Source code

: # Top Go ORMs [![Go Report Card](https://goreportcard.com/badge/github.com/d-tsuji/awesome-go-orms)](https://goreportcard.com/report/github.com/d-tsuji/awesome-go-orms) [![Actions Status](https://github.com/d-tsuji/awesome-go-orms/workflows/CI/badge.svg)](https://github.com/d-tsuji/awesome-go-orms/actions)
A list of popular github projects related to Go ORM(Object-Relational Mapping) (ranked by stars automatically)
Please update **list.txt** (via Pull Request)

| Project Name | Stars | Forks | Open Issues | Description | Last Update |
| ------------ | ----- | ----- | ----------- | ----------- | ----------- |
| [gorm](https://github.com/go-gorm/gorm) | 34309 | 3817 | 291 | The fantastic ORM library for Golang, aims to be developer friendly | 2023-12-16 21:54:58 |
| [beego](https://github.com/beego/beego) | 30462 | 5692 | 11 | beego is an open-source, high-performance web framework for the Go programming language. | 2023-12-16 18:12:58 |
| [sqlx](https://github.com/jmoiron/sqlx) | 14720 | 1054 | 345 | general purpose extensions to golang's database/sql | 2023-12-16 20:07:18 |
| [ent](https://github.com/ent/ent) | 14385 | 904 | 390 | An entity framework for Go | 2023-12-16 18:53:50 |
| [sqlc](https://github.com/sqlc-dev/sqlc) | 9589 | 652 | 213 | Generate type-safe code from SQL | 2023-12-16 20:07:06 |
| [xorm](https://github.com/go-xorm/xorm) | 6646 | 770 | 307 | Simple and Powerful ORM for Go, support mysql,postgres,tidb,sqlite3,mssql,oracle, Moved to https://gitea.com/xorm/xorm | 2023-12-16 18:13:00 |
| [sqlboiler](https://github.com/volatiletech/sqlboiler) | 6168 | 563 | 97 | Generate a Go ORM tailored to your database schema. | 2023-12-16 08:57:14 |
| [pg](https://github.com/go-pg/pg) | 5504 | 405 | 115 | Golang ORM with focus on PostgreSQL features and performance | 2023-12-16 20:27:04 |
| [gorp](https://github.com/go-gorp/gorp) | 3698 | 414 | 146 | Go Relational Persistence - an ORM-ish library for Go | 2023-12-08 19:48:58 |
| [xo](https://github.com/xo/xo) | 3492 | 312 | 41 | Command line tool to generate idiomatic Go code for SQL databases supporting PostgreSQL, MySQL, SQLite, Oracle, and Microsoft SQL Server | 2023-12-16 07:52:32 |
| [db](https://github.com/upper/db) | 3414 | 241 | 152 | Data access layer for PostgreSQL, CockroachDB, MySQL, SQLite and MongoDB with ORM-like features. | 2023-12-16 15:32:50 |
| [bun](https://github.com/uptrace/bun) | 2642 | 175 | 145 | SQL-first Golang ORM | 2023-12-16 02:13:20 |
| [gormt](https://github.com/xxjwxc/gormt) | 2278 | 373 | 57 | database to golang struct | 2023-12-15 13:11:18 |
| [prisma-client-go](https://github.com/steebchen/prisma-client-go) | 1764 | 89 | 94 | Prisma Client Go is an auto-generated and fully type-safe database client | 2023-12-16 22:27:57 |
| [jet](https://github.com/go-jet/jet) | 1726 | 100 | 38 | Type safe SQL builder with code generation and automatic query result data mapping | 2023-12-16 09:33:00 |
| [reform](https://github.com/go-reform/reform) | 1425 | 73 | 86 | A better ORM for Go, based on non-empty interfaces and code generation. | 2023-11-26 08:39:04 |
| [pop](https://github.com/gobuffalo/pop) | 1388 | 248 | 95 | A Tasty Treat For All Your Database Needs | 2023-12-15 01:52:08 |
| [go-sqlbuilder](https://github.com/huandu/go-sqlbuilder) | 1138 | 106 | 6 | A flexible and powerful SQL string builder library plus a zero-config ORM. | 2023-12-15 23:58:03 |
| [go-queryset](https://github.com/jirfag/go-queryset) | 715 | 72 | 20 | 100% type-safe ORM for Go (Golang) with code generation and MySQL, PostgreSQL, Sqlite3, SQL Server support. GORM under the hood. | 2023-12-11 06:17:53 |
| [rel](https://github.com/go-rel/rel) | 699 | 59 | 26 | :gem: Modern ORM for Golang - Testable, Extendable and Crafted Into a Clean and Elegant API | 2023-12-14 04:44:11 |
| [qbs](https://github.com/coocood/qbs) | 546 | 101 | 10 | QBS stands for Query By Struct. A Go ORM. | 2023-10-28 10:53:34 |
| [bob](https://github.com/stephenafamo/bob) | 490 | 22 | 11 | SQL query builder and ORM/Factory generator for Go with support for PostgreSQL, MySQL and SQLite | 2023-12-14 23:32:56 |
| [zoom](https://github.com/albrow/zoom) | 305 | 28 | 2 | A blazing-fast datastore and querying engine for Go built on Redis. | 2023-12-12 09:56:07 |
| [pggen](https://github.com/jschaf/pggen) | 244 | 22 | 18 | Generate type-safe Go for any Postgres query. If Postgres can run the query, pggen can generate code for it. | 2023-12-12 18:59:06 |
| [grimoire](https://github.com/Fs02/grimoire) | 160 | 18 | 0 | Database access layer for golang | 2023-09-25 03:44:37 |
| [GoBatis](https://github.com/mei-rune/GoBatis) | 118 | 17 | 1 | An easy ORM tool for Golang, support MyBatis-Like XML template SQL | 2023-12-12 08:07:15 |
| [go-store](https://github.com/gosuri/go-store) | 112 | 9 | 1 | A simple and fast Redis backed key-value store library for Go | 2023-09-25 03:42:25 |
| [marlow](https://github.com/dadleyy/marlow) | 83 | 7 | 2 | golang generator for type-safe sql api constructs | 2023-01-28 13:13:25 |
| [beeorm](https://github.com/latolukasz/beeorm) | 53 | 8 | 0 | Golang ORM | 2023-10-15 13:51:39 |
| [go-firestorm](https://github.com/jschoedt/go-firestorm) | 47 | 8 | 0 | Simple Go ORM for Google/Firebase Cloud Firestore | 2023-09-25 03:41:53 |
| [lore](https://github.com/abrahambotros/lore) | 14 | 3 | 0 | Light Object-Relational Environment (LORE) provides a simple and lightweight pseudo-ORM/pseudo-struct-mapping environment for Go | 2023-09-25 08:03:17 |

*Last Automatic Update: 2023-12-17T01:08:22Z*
____
Exercise prompt: For the word "performance", work out how many lines of the entries contain it, and state the number alone.

Result of this exercise: 2